*What to produce:* Starting at the first line of the data below, repeat each line word for word up to and including the line with "# Table: ibm_kms_key".
** Opening Extracted material block **
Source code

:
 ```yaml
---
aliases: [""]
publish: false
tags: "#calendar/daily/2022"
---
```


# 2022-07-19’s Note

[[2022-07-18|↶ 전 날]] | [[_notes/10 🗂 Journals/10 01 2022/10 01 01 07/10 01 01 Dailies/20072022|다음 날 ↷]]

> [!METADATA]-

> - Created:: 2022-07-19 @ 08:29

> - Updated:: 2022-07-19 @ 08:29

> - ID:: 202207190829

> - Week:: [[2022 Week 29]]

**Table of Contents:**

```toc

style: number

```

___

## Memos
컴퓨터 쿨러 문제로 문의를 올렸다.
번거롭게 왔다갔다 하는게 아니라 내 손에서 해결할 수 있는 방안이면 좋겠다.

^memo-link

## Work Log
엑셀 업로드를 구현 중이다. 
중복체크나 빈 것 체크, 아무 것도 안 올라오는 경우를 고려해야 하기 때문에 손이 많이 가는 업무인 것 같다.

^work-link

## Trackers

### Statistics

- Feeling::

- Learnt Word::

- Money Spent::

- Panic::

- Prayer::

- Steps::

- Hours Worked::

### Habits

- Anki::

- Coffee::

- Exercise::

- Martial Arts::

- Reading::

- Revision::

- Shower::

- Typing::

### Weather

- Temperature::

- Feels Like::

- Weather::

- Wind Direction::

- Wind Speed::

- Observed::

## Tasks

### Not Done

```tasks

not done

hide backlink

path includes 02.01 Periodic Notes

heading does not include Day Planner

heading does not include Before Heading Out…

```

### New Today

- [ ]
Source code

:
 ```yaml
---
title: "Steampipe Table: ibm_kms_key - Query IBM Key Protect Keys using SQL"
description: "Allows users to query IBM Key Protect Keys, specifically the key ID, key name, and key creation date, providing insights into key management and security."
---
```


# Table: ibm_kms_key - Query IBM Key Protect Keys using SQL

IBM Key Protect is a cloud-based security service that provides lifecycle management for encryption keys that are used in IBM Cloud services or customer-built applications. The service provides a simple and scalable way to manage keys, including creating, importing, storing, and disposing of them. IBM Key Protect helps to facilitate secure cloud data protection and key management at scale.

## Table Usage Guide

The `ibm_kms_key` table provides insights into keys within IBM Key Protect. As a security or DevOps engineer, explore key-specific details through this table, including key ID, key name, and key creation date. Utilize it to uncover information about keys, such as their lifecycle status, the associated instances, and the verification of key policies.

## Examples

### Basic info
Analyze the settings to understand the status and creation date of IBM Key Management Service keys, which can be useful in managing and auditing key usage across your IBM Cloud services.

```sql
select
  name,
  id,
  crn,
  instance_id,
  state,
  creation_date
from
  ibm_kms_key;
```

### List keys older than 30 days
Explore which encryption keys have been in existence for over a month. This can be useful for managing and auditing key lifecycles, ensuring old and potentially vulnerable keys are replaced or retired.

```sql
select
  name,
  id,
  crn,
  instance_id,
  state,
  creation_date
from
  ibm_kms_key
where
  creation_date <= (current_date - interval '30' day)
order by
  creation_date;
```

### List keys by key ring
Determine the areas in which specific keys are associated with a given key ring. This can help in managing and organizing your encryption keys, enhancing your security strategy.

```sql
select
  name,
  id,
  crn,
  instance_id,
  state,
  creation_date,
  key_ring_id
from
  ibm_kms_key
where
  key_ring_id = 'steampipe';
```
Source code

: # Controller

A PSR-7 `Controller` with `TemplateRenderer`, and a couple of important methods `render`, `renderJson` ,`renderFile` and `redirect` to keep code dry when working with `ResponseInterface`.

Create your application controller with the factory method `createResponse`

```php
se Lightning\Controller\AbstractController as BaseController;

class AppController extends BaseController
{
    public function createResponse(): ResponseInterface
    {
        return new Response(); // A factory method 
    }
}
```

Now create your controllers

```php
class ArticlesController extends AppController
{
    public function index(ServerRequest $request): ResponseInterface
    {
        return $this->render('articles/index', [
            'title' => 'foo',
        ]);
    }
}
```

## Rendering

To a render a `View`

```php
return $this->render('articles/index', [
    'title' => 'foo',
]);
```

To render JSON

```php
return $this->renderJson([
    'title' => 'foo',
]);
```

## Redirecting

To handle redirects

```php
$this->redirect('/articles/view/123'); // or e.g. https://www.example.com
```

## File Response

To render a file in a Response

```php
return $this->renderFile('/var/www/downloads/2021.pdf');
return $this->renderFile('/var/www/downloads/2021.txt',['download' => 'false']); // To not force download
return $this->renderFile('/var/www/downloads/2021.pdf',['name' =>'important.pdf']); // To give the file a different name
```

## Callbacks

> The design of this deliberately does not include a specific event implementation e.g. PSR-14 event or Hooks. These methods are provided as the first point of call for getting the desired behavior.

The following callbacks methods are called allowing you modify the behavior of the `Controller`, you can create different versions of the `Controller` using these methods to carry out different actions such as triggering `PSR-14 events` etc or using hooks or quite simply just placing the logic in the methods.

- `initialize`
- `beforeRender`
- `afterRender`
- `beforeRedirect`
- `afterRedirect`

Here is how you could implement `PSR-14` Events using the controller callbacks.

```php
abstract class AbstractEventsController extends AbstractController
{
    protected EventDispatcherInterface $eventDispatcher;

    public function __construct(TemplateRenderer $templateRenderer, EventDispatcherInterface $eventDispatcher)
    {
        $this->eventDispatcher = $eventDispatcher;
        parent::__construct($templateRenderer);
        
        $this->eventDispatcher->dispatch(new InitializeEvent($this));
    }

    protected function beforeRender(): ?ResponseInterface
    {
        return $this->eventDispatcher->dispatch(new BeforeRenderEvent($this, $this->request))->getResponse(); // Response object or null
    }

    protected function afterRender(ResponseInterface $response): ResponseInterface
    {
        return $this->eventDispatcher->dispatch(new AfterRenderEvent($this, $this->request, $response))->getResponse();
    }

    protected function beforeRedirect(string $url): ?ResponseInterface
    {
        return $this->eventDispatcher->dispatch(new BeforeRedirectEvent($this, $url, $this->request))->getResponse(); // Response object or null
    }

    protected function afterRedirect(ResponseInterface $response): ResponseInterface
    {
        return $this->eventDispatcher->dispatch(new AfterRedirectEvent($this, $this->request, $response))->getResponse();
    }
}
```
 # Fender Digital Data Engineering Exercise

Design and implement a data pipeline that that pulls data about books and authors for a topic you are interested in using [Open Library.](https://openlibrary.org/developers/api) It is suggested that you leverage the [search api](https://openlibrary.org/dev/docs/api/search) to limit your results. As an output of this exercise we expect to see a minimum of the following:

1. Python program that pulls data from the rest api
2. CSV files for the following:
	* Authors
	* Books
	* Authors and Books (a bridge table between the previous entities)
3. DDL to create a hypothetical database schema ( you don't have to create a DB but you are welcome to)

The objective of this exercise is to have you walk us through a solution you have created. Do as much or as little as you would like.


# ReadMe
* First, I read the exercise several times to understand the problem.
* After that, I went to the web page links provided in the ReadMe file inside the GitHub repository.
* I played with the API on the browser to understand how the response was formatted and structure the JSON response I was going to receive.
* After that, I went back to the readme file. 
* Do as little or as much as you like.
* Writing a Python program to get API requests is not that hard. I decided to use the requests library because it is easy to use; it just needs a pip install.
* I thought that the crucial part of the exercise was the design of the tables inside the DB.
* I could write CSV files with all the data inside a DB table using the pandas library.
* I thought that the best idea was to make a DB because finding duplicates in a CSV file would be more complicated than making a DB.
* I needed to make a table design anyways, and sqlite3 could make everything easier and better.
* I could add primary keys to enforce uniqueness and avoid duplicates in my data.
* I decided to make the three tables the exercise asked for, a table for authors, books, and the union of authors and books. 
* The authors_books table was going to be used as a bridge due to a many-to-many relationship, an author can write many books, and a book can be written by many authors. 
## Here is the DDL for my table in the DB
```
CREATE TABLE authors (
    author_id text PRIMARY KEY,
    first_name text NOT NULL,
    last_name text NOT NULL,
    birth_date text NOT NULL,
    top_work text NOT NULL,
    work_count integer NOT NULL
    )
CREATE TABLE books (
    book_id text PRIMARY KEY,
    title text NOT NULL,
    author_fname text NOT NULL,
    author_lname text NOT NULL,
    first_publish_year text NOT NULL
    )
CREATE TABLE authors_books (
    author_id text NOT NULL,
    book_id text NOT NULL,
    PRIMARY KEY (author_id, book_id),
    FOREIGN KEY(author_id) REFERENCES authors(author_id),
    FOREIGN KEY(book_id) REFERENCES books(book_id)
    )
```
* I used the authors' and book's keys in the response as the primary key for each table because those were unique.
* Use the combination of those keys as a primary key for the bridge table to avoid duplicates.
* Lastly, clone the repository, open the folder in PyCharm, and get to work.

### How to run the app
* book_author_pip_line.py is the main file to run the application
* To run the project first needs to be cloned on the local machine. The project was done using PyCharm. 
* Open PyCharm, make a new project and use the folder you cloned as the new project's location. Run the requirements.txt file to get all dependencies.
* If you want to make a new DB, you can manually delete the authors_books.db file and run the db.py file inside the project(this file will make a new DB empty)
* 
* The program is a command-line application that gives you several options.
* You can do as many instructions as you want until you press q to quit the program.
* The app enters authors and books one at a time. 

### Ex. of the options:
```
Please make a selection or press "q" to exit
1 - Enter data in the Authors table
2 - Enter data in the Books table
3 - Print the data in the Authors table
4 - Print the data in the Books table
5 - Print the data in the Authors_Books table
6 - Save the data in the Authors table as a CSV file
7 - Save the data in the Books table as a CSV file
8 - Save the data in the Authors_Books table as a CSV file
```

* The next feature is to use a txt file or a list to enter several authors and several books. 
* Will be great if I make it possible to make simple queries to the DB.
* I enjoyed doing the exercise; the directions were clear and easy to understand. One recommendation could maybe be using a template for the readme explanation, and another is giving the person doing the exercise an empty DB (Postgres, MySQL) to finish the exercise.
** Closing Extracted material block **
*Written solution:*
Source code

:
 ```yaml
---
aliases: [""]
publish: false
tags: "#calendar/daily/2022"
---
```


# 2022-07-19’s Note

[[2022-07-18|↶ 전 날]] | [[_notes/10 🗂 Journals/10 01 2022/10 01 01 07/10 01 01 Dailies/20072022|다음 날 ↷]]

> [!METADATA]-

> - Created:: 2022-07-19 @ 08:29

> - Updated:: 2022-07-19 @ 08:29

> - ID:: 202207190829

> - Week:: [[2022 Week 29]]

**Table of Contents:**

```toc

style: number

```

___

## Memos
컴퓨터 쿨러 문제로 문의를 올렸다.
번거롭게 왔다갔다 하는게 아니라 내 손에서 해결할 수 있는 방안이면 좋겠다.

^memo-link

## Work Log
엑셀 업로드를 구현 중이다. 
중복체크나 빈 것 체크, 아무 것도 안 올라오는 경우를 고려해야 하기 때문에 손이 많이 가는 업무인 것 같다.

^work-link

## Trackers

### Statistics

- Feeling::

- Learnt Word::

- Money Spent::

- Panic::

- Prayer::

- Steps::

- Hours Worked::

### Habits

- Anki::

- Coffee::

- Exercise::

- Martial Arts::

- Reading::

- Revision::

- Shower::

- Typing::

### Weather

- Temperature::

- Feels Like::

- Weather::

- Wind Direction::

- Wind Speed::

- Observed::

## Tasks

### Not Done

```tasks

not done

hide backlink

path includes 02.01 Periodic Notes

heading does not include Day Planner

heading does not include Before Heading Out…

```

### New Today

- [ ]
Source code

:
 ```yaml
---
title: "Steampipe Table: ibm_kms_key - Query IBM Key Protect Keys using SQL"
description: "Allows users to query IBM Key Protect Keys, specifically the key ID, key name, and key creation date, providing insights into key management and security."
---
```


# Table: ibm_kms_key - Query IBM Key Protect Keys using SQL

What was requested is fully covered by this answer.